**Task description:** Bring together copies of the lines in the data below that contain the word "since".

**Exercise data:**
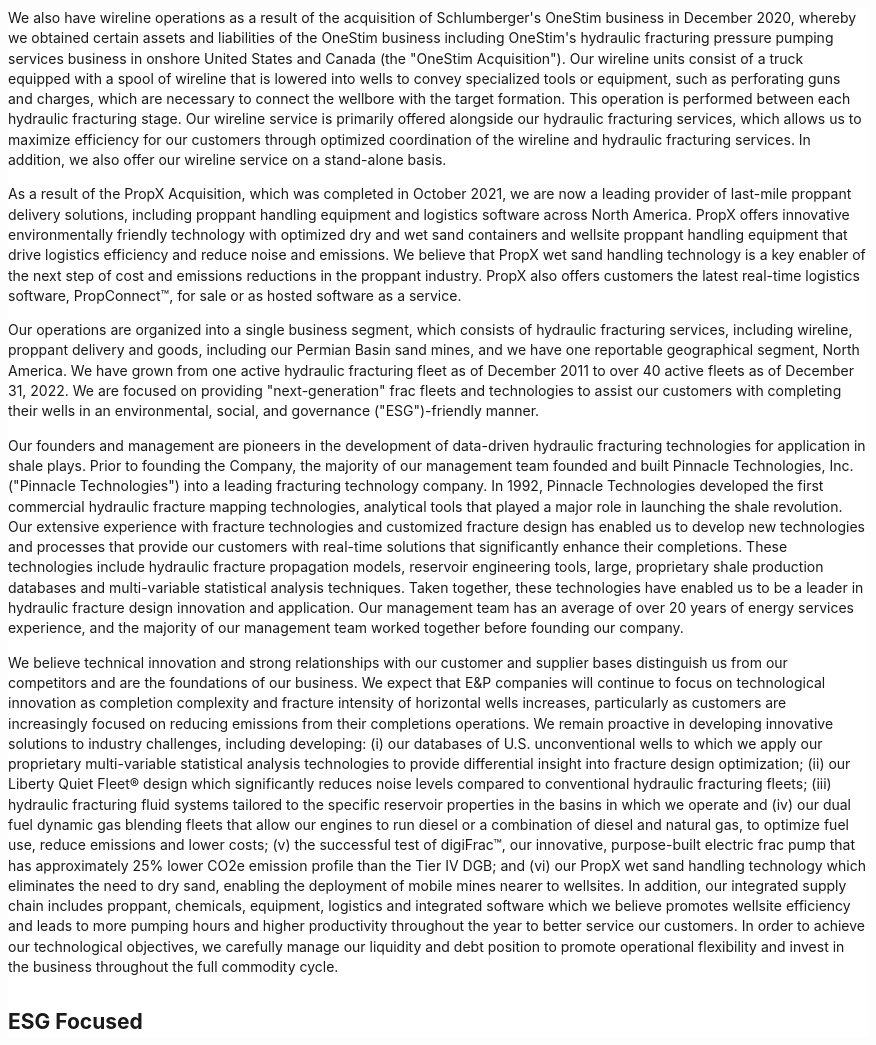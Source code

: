 <p>We also have wireline operations as a result of the acquisition of Schlumberger's OneStim business in December 2020, whereby we obtained certain assets and liabilities of the OneStim business including OneStim's hydraulic fracturing pressure pumping services business in onshore United States and Canada (the "OneStim Acquisition"). Our wireline units consist of a truck equipped with a spool of wireline that is lowered into wells to convey specialized tools or equipment, such as perforating guns and charges, which are necessary to connect the wellbore with the target formation. This operation is performed between each hydraulic fracturing stage. Our wireline service is primarily offered alongside our hydraulic fracturing services, which allows us to maximize efficiency for our customers through optimized coordination of the wireline and hydraulic fracturing services. In addition, we also offer our wireline service on a stand-alone basis.</p>
<p>As a result of the PropX Acquisition, which was completed in October 2021, we are now a leading provider of last-mile proppant delivery solutions, including proppant handling equipment and logistics software across North America. PropX offers innovative environmentally friendly technology with optimized dry and wet sand containers and wellsite proppant handling equipment that drive logistics efficiency and reduce noise and emissions. We believe that PropX wet sand handling technology is a key enabler of the next step of cost and emissions reductions in the proppant industry. PropX also offers customers the latest real-time logistics software, PropConnect™, for sale or as hosted software as a service.</p>
<p>Our operations are organized into a single business segment, which consists of hydraulic fracturing services, including wireline, proppant delivery and goods, including our Permian Basin sand mines, and we have one reportable geographical segment, North America. We have grown from one active hydraulic fracturing fleet as of December 2011 to over 40 active fleets as of December 31, 2022. We are focused on providing "next-generation" frac fleets and technologies to assist our customers with completing their wells in an environmental, social, and governance ("ESG")-friendly manner.</p>
<p>Our founders and management are pioneers in the development of data-driven hydraulic fracturing technologies for application in shale plays. Prior to founding the Company, the majority of our management team founded and built Pinnacle Technologies, Inc. ("Pinnacle Technologies") into a leading fracturing technology company. In 1992, Pinnacle Technologies developed the first commercial hydraulic fracture mapping technologies, analytical tools that played a major role in launching the shale revolution. Our extensive experience with fracture technologies and customized fracture design has enabled us to develop new technologies and processes that provide our customers with real-time solutions that significantly enhance their completions. These technologies include hydraulic fracture propagation models, reservoir engineering tools, large, proprietary shale production databases and multi-variable statistical analysis techniques. Taken together, these technologies have enabled us to be a leader in hydraulic fracture design innovation and application. Our management team has an average of over 20 years of energy services experience, and the majority of our management team worked together before founding our company.</p>
<p>We believe technical innovation and strong relationships with our customer and supplier bases distinguish us from our competitors and are the foundations of our business. We expect that E&amp;P companies will continue to focus on technological innovation as completion complexity and fracture intensity of horizontal wells increases, particularly as customers are increasingly focused on reducing emissions from their completions operations. We remain proactive in developing innovative solutions to industry challenges, including developing: (i) our databases of U.S. unconventional wells to which we apply our proprietary multi-variable statistical analysis technologies to provide differential insight into fracture design optimization; (ii) our Liberty Quiet Fleet® design which significantly reduces noise levels compared to conventional hydraulic fracturing fleets; (iii) hydraulic fracturing fluid systems tailored to the specific reservoir properties in the basins in which we operate and (iv) our dual fuel dynamic gas blending fleets that allow our engines to run diesel or a combination of diesel and natural gas, to optimize fuel use, reduce emissions and lower costs; (v) the successful test of digiFrac™, our innovative, purpose-built electric frac pump that has approximately 25% lower CO2e emission profile than the Tier IV DGB; and (vi) our PropX wet sand handling technology which eliminates the need to dry sand, enabling the deployment of mobile mines nearer to wellsites. In addition, our integrated supply chain includes proppant, chemicals, equipment, logistics and integrated software which we believe promotes wellsite efficiency and leads to more pumping hours and higher productivity throughout the year to better service our customers. In order to achieve our technological objectives, we carefully manage our liquidity and debt position to promote operational flexibility and invest in the business throughout the full commodity cycle.</p>
<h2>ESG Focused</h2>
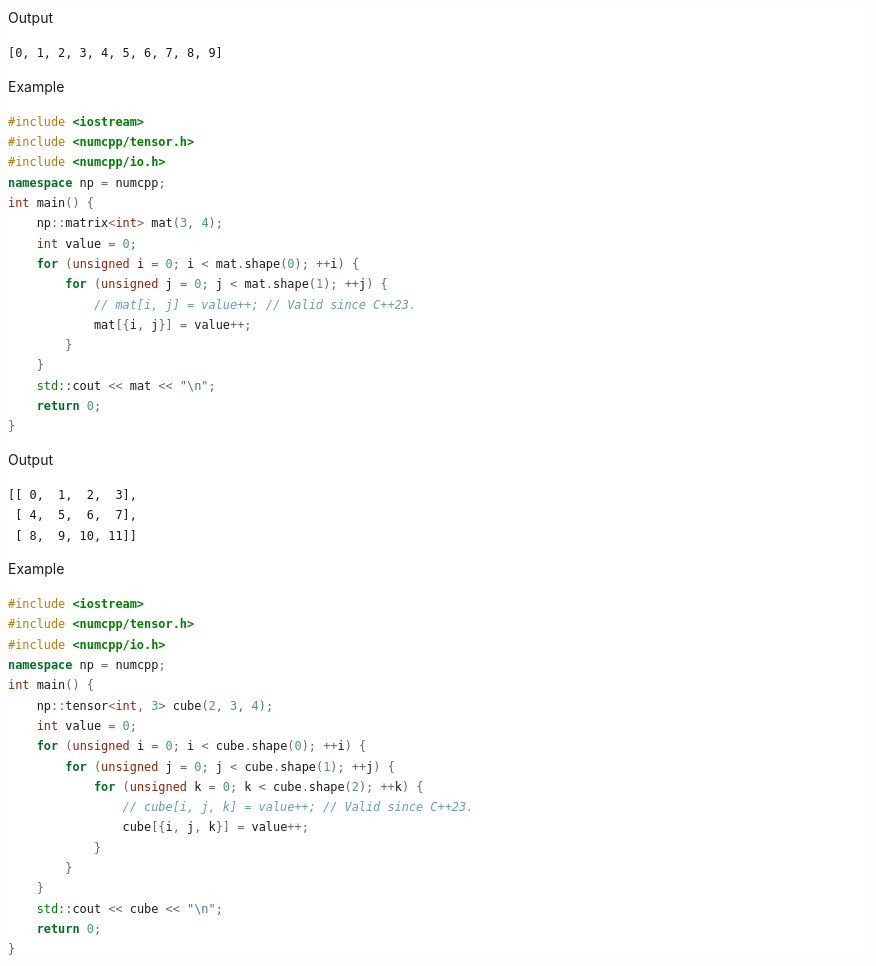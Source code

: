 Output

```
[0, 1, 2, 3, 4, 5, 6, 7, 8, 9]
```

Example

```cpp
#include <iostream>
#include <numcpp/tensor.h>
#include <numcpp/io.h>
namespace np = numcpp;
int main() {
    np::matrix<int> mat(3, 4);
    int value = 0;
    for (unsigned i = 0; i < mat.shape(0); ++i) {
        for (unsigned j = 0; j < mat.shape(1); ++j) {
            // mat[i, j] = value++; // Valid since C++23.
            mat[{i, j}] = value++;
        }
    }
    std::cout << mat << "\n";
    return 0;
}
```

Output

```
[[ 0,  1,  2,  3],
 [ 4,  5,  6,  7],
 [ 8,  9, 10, 11]]
```

Example

```cpp
#include <iostream>
#include <numcpp/tensor.h>
#include <numcpp/io.h>
namespace np = numcpp;
int main() {
    np::tensor<int, 3> cube(2, 3, 4);
    int value = 0;
    for (unsigned i = 0; i < cube.shape(0); ++i) {
        for (unsigned j = 0; j < cube.shape(1); ++j) {
            for (unsigned k = 0; k < cube.shape(2); ++k) {
                // cube[i, j, k] = value++; // Valid since C++23.
                cube[{i, j, k}] = value++;
            }
        }
    }
    std::cout << cube << "\n";
    return 0;
}
```
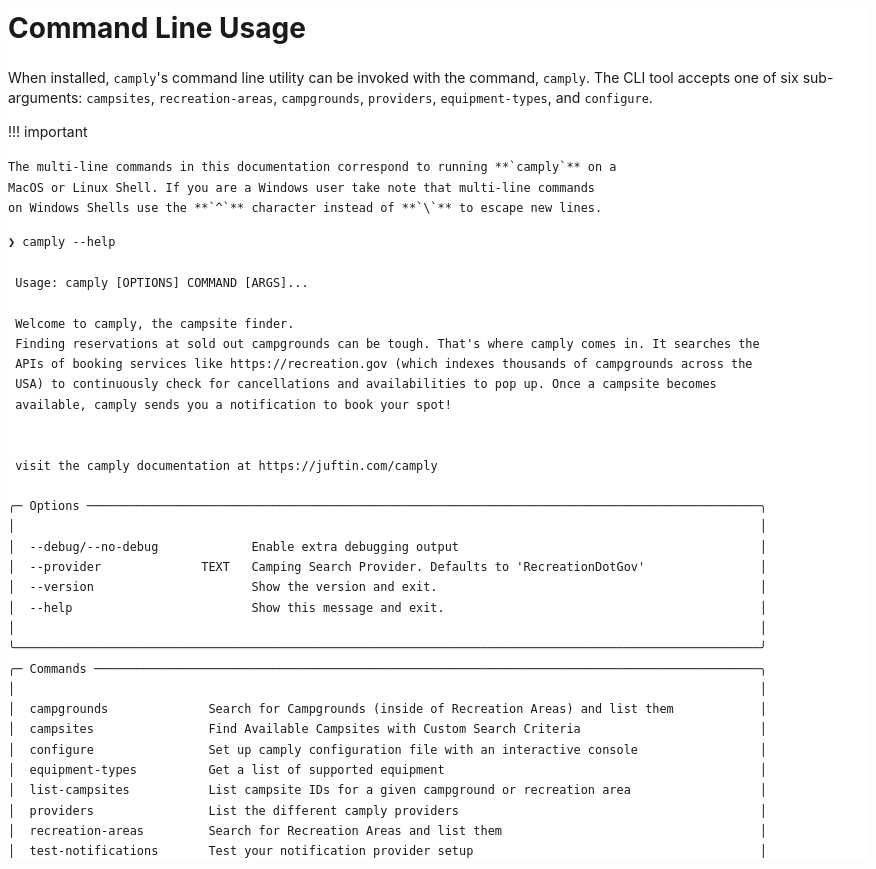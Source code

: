 # Command Line Usage

When installed, `camply`'s command line utility can be invoked with the command, `camply`. The CLI
tool accepts one of six sub-arguments: `campsites`, `recreation-areas`, `campgrounds`, `providers`,
`equipment-types`, and `configure`.

!!! important

    The multi-line commands in this documentation correspond to running **`camply`** on a
    MacOS or Linux Shell. If you are a Windows user take note that multi-line commands
    on Windows Shells use the **`^`** character instead of **`\`** to escape new lines.

```console
❯ camply --help

 Usage: camply [OPTIONS] COMMAND [ARGS]...

 Welcome to camply, the campsite finder.
 Finding reservations at sold out campgrounds can be tough. That's where camply comes in. It searches the
 APIs of booking services like https://recreation.gov (which indexes thousands of campgrounds across the
 USA) to continuously check for cancellations and availabilities to pop up. Once a campsite becomes
 available, camply sends you a notification to book your spot!


 visit the camply documentation at https://juftin.com/camply

╭─ Options ──────────────────────────────────────────────────────────────────────────────────────────────╮
│                                                                                                        │
│  --debug/--no-debug             Enable extra debugging output                                          │
│  --provider              TEXT   Camping Search Provider. Defaults to 'RecreationDotGov'                │
│  --version                      Show the version and exit.                                             │
│  --help                         Show this message and exit.                                            │
│                                                                                                        │
╰────────────────────────────────────────────────────────────────────────────────────────────────────────╯
╭─ Commands ─────────────────────────────────────────────────────────────────────────────────────────────╮
│                                                                                                        │
│  campgrounds              Search for Campgrounds (inside of Recreation Areas) and list them            │
│  campsites                Find Available Campsites with Custom Search Criteria                         │
│  configure                Set up camply configuration file with an interactive console                 │
│  equipment-types          Get a list of supported equipment                                            │
│  list-campsites           List campsite IDs for a given campground or recreation area                  │
│  providers                List the different camply providers                                          │
│  recreation-areas         Search for Recreation Areas and list them                                    │
│  test-notifications       Test your notification provider setup                                        │
```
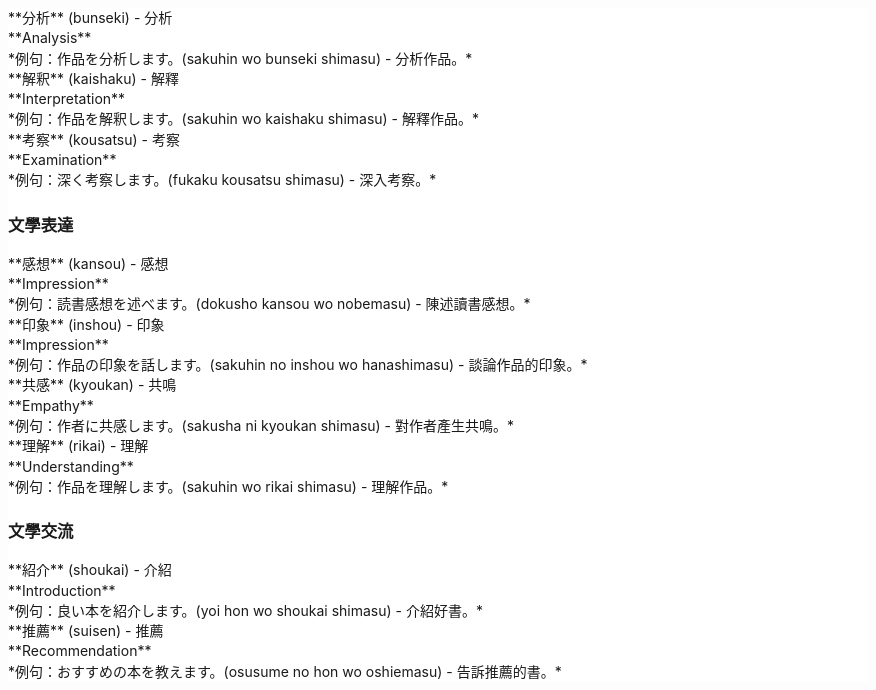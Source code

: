 <div style="text-align: left">  
**分析** (bunseki) - 分析  <br>
**Analysis**  <br>
*例句：作品を分析します。(sakuhin wo bunseki shimasu) - 分析作品。*  <br>
</div>  

<div style="text-align: left">  
**解釈** (kaishaku) - 解釋  <br>
**Interpretation**  <br>
*例句：作品を解釈します。(sakuhin wo kaishaku shimasu) - 解釋作品。*  <br>
</div>  

<div style="text-align: left">  
**考察** (kousatsu) - 考察  <br>
**Examination**  <br>
*例句：深く考察します。(fukaku kousatsu shimasu) - 深入考察。*  <br>
</div>  

### 文學表達

<div style="text-align: left">  
**感想** (kansou) - 感想  <br>
**Impression**  <br>
*例句：読書感想を述べます。(dokusho kansou wo nobemasu) - 陳述讀書感想。*  <br>
</div>  

<div style="text-align: left">  
**印象** (inshou) - 印象  <br>
**Impression**  <br>
*例句：作品の印象を話します。(sakuhin no inshou wo hanashimasu) - 談論作品的印象。*  <br>
</div>  

<div style="text-align: left">  
**共感** (kyoukan) - 共鳴  <br>
**Empathy**  <br>
*例句：作者に共感します。(sakusha ni kyoukan shimasu) - 對作者產生共鳴。*  <br>
</div>  

<div style="text-align: left">  
**理解** (rikai) - 理解  <br>
**Understanding**  <br>
*例句：作品を理解します。(sakuhin wo rikai shimasu) - 理解作品。*  <br>
</div>  

### 文學交流

<div style="text-align: left">  
**紹介** (shoukai) - 介紹  <br>
**Introduction**  <br>
*例句：良い本を紹介します。(yoi hon wo shoukai shimasu) - 介紹好書。*  <br>
</div>  

<div style="text-align: left">  
**推薦** (suisen) - 推薦  <br>
**Recommendation**  <br>
*例句：おすすめの本を教えます。(osusume no hon wo oshiemasu) - 告訴推薦的書。*  <br>
</div>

**Result of this exercise:**
            // mat[i, j] = value++; // Valid since C++23.
                // cube[i, j, k] = value++; // Valid since C++23.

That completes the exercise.